A few weeks later Silva finally met NBA commissioner Adam Silver.

“It was like being drafted, you know, when you walk up on to that stage and you shake his hand. It was like that,” Silva said. “It was always one of my dreams to shake his hand and talk to him. And that happened.”

Now Silva wants to help the next kid with a dream.

He wants to tell the youngsters in the same shoes he was once in to be patient, keep working hard, eliminate distractions and that hard work “always pays off at the end of the day.”

“To have some good in life, you’re going to have some struggle or some bad,” Silva says. “You’re going to have a balance. You’ve just got to focus on what you can control and focus on it and move on.

“It was my dream to make it here, but now that I’m here, I’ve got to set some new goals. People think just because I made it here, that dream is over. But it isn’t.

“I want to have an impact that will stay forever.”

He wants to make a change back in Gabon. He will work summer camps for NBA Africa and give as much as he can to kids.

On the court, Silva has limitless potential, as Spoelstra alluded.

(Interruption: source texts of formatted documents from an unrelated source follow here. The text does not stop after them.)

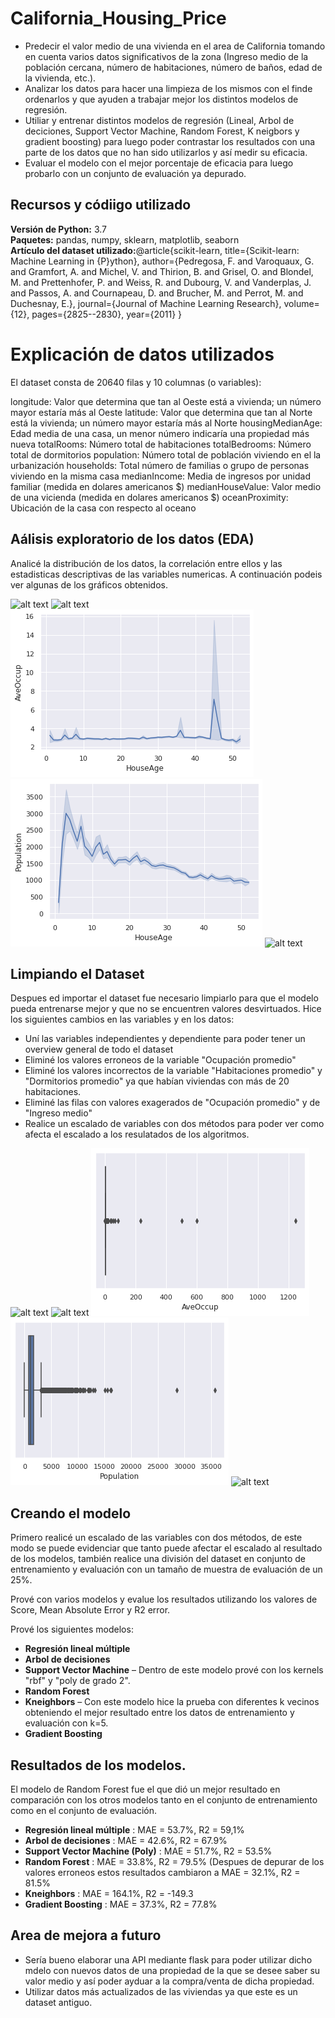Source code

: # California_Housing_Price
*	Predecir el valor medio de una vivienda en el area de California tomando en cuenta varios datos significativos de la zona (Ingreso medio de la población cercana, número de habitaciones, número de baños, edad de la vivienda, etc.).
* Analizar los datos para hacer una limpieza de los mismos con el finde ordenarlos y que ayuden a trabajar mejor los distintos modelos de regresión.
* Utiliar y entrenar distintos modelos de regresión (Lineal, Arbol de deciciones, Support Vector Machine, Random Forest, K neigbors y gradient boosting) para luego poder contrastar los resultados con una parte de los datos que no han sido utilizarlos y así medir su eficacia.
* Evaluar el modelo con el mejor porcentaje de eficacia para luego probarlo con un conjunto de evaluación ya depurado.

## Recursos y códiigo utilizado 
**Versión de Python:** 3.7  
**Paquetes:** pandas, numpy, sklearn, matplotlib, seaborn   
**Artículo del dataset utilizado:**@article{scikit-learn,
 title={Scikit-learn: Machine Learning in {P}ython},
 author={Pedregosa, F. and Varoquaux, G. and Gramfort, A. and Michel, V.
         and Thirion, B. and Grisel, O. and Blondel, M. and Prettenhofer, P.
         and Weiss, R. and Dubourg, V. and Vanderplas, J. and Passos, A. and
         Cournapeau, D. and Brucher, M. and Perrot, M. and Duchesnay, E.},
 journal={Journal of Machine Learning Research},
 volume={12},
 pages={2825--2830},
 year={2011}
}

# Explicación de datos utilizados
El dataset consta de 20640 filas y 10 columnas (o variables):

longitude: Valor que determina que tan al Oeste está a vivienda; un número mayor estaría más al Oeste
latitude: Valor que determina que tan al Norte está la vivienda; un número mayor estaría más al Norte
housingMedianAge: Edad media de una casa, un menor número indicaría una propiedad más nueva
totalRooms: Número total de habitaciones
totalBedrooms: Número total de dormitorios
population: Número total de población viviendo en el la urbanización
households: Total número de familias o grupo de personas viviendo en la misma casa
medianIncome: Media de ingresos por unidad familiar (medida en dolares americanos $)
medianHouseValue: Valor medio de una vicienda (medida en dolares americanos $)
oceanProximity: Ubicación de la casa con respecto al oceano

## Aálisis exploratorio de los datos (EDA)
Analicé la distribución de los datos, la correlación entre ellos y las estadisticas descriptivas de las variables numericas. A continuación podeis ver algunas de los gráficos obtenidos. 

![alt text](https://github.com/estebanmgr/California_Housing_Price/blob/main/Im%C3%A1genes/Histograma%20de%20las%20variables.png "Histograma de variebles")
![alt text](https://github.com/estebanmgr/California_Housing_Price/blob/main/Im%C3%A1genes/Heatmap%20de%20variables.png "Heatmap de las variables")
![alt text](https://github.com/estebanmgr/California_Housing_Price/blob/main/Im%C3%A1genes/Ocupaci%C3%B3n%20promedio%20vs%20Antoguedad.png "Ocupación vs Antiguedad de la vivienda")
![alt text](https://github.com/estebanmgr/California_Housing_Price/blob/main/Im%C3%A1genes/Poblaci%C3%B3n%20vs%20Antiguedad.png "Población vs Antiguedad de la vivienda")
![alt text](https://github.com/estebanmgr/California_Housing_Price/blob/main/Im%C3%A1genes/Habitaciones%20promedio%20vs%20Antiguedad.png "Habitaciones promedio vs Antiguedad de la vivienda")

## Limpiando el Dataset
Despues ed importar el dataset fue necesario limpiarlo para que el modelo pueda entrenarse mejor y que no se encuentren valores desvirtuados. Hice los siguientes cambios en las variables y en los datos:

*	Uní las variables independientes y dependiente para poder tener un overview general de todo el dataset 
*	Eliminé los valores erroneos de la variable "Ocupación promedio"
*	Eliminé los valores incorrectos de la variable "Habitaciones promedio" y "Dormitorios promedio" ya que habían viviendas con más de 20 habitaciones.
*	Eliminé las filas con valores exagerados de "Ocupación promedio" y de "Ingreso medio" 
*	Realice un escalado de variables con dos métodos para poder ver como afecta el escalado a los resulatados de los algoritmos. 

![alt text](https://github.com/estebanmgr/California_Housing_Price/blob/main/Im%C3%A1genes/Boxplot%20de%20Dormitorios%20promedios.png "Dormitorios promedios")
![alt text](https://github.com/estebanmgr/California_Housing_Price/blob/main/Im%C3%A1genes/Boxplot%20de%20habitaciones%20promedio.png "Habitaciones promedio")
![alt text](https://github.com/estebanmgr/California_Housing_Price/blob/main/Im%C3%A1genes/Boxplot%20de%20Ocupaci%C3%B3n%20promedio.png "Ocupación promedio")
![alt text](https://github.com/estebanmgr/California_Housing_Price/blob/main/Im%C3%A1genes/Boxplot%20de%20Poblaci%C3%B3n.png "Población")
![alt text](https://github.com/estebanmgr/California_Housing_Price/blob/main/Im%C3%A1genes/Escalado%20de%20las%20variables.png "Escalado de variables")

## Creando el modelo 

Primero realicé un escalado de las variables con dos métodos, de este modo se puede evidenciar que tanto puede afectar el escalado al resultado de los modelos, también realice una división del dataset en conjunto de entrenamiento y evaluación con un tamaño de muestra de evaluación de un 25%.   

Prové con varios modelos y evalue los resultados utilizando los valores de Score, Mean Absolute Error y R2 error.   

Prové los siguientes modelos:
*	**Regresión lineal múltiple** 
*	**Arbol de decisiones** 
*	**Support Vector Machine** – Dentro de este modelo prové con los kernels "rbf" y "poly de grado 2". 
*	**Random Forest** 
*	**Kneighbors** – Con este modelo hice la prueba con diferentes k vecinos obteniendo el mejor resultado entre los datos de entrenamiento y evaluación con k=5.
*	**Gradient Boosting**  

## Resultados de los modelos.
El modelo de Random Forest fue el que dió un mejor resultado en comparación con los otros modelos tanto en el conjunto de entrenamiento como en el conjunto de evaluación.
* **Regresión lineal múltiple** : MAE = 53.7%, R2 = 59,1%
*	**Arbol de decisiones** : MAE = 42.6%, R2 = 67.9%
*	**Support Vector Machine (Poly)** : MAE = 51.7%, R2 = 53.5% 
*	**Random Forest** : MAE = 33.8%, R2 = 79.5% (Despues de depurar de los valores erroneos estos resultados cambiaron a MAE = 32.1%, R2 = 81.5%
*	**Kneighbors** : MAE = 164.1%, R2 = -149.3
*	**Gradient Boosting** : MAE = 37.3%, R2 = 77.8%

## Area de mejora a futuro
* Sería bueno elaborar una API mediante flask para poder utilizar dicho mdelo con nuevos datos de una propiedad de la que se desee saber su valor medio y así poder ayduar a la compra/venta de dicha propiedad.
* Utilizar datos más actualizados de las viviendas ya que este es un dataset antiguo.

“He’s so young in his basketball life,” Martin says. “When you hit rewind, three years of high school, four years of college, he’s seven years into his basketball life. If that’s good enough for him to be in the NBA, that’s really impressive.

“I pray to God that he stays healthy. Because, if he does, he’s going to have a long, long career in that NBA.”

The day between the Minnesota and Dallas games, Silva moved from the hotel room he had been living out of into a permanent apartment. “I’ve been working to get that apartment, so it’s a relief,” he said. “It’s beautiful.”

Silva takes a sip of orange Gatorade. A salmon sandwich and rice arrive at the table in a to-go container. It’s time for Chris Silva to head upstairs and take a nap.

Then, he’ll dream.

“My dream is to go as far as I can. Reach for the stars,” he says. “Championships, All-Star. Play basketball and compete with the best of them. Do what I dreamed of when I was a kid, play basketball for a living and to give everything I have to be the best at it.”